▶ _Task prompt_
Which of the lines below holds the string "space"? Copy every line that does.

[Stored dataset items]
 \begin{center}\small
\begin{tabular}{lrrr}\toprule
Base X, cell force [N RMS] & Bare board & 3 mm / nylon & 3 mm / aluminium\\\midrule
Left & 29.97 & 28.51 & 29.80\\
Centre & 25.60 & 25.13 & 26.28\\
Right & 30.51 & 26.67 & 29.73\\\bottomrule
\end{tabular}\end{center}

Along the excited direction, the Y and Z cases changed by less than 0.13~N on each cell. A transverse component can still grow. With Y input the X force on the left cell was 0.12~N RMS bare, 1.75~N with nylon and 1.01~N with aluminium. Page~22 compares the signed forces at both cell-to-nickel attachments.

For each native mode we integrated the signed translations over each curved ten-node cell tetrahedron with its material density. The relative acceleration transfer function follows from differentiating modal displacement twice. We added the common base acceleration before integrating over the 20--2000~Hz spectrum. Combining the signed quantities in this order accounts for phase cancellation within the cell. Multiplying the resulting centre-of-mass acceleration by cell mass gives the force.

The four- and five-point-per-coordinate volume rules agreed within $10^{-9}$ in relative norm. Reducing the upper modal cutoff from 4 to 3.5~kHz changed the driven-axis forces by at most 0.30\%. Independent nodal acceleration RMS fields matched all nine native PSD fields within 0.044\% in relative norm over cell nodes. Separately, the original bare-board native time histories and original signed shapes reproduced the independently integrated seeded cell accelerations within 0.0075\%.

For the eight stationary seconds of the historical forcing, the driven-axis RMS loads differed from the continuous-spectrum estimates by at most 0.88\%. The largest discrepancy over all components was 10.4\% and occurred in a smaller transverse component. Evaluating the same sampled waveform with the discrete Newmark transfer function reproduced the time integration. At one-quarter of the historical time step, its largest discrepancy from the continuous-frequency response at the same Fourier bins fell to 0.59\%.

* * *

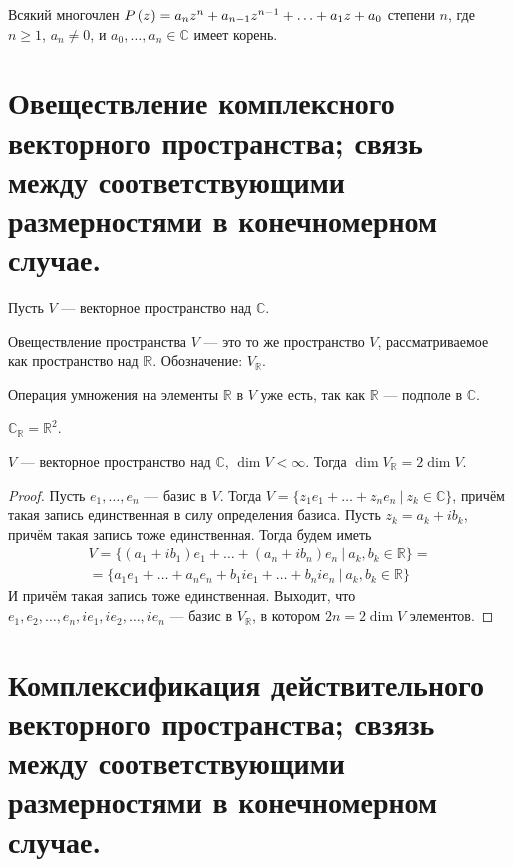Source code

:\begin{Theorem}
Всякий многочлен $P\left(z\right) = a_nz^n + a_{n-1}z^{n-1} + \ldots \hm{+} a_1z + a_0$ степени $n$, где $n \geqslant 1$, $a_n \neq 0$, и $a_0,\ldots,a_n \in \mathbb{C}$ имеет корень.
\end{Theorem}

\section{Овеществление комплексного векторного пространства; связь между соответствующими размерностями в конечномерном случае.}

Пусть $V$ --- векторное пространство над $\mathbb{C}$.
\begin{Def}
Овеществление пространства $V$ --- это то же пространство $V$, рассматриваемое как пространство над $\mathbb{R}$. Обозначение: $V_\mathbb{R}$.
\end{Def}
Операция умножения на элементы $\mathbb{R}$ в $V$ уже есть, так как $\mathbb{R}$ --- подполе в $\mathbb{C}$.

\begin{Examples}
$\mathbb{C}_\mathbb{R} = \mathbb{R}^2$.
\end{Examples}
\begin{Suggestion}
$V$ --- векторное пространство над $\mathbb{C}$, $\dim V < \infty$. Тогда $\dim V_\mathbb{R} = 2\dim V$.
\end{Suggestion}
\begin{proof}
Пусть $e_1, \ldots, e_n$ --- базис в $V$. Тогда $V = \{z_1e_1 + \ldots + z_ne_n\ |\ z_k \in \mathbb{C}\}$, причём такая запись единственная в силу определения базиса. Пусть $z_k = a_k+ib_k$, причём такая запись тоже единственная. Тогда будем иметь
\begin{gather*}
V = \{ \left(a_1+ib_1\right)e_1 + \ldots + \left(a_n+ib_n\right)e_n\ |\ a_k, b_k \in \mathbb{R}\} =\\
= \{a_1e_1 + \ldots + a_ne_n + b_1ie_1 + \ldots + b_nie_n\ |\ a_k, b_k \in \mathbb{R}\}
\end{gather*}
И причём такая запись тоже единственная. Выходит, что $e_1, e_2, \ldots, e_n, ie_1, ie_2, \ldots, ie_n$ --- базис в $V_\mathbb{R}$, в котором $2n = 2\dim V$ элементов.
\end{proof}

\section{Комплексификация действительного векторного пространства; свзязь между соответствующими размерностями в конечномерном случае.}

...

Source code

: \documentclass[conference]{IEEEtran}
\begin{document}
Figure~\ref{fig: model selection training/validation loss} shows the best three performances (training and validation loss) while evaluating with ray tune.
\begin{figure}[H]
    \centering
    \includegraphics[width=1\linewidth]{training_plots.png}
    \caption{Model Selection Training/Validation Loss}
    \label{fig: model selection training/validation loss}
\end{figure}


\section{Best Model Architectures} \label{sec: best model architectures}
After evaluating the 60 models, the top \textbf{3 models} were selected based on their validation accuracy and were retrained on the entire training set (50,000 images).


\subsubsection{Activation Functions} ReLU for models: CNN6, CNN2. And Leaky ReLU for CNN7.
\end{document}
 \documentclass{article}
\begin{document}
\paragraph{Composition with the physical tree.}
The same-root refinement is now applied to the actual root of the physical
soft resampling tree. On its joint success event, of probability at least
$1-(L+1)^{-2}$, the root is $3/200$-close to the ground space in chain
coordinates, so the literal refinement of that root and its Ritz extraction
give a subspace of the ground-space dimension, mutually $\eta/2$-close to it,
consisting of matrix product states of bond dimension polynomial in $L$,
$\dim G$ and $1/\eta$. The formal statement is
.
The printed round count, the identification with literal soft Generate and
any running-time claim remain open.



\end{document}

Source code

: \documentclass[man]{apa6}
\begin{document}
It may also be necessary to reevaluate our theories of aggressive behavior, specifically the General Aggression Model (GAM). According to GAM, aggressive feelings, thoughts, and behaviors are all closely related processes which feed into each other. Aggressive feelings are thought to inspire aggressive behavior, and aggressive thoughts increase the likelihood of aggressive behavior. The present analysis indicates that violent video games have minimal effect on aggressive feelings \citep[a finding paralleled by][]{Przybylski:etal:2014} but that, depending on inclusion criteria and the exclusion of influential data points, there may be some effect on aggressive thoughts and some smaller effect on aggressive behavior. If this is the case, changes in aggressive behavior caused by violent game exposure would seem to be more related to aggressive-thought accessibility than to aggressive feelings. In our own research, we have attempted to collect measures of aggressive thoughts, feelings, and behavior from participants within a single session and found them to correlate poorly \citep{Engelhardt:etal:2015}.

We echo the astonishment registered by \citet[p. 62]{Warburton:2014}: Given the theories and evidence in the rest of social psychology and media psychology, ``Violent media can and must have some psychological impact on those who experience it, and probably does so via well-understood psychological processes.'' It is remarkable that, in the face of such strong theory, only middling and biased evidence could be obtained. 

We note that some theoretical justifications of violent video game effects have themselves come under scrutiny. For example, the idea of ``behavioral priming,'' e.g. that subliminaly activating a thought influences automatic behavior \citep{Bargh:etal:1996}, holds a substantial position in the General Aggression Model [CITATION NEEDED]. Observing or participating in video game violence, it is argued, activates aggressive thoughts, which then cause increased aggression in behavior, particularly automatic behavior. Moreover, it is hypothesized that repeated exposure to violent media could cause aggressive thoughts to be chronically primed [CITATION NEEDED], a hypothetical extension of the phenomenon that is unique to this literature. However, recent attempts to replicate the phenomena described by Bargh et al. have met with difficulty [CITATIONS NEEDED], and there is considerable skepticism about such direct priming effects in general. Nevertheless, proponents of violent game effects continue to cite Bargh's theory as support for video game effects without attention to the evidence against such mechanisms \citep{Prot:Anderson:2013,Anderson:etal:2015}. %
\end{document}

▶ _Written solution_
$1-(L+1)^{-2}$, the root is $3/200$-close to the ground space in chain
give a subspace of the ground-space dimension, mutually $\eta/2$-close to it,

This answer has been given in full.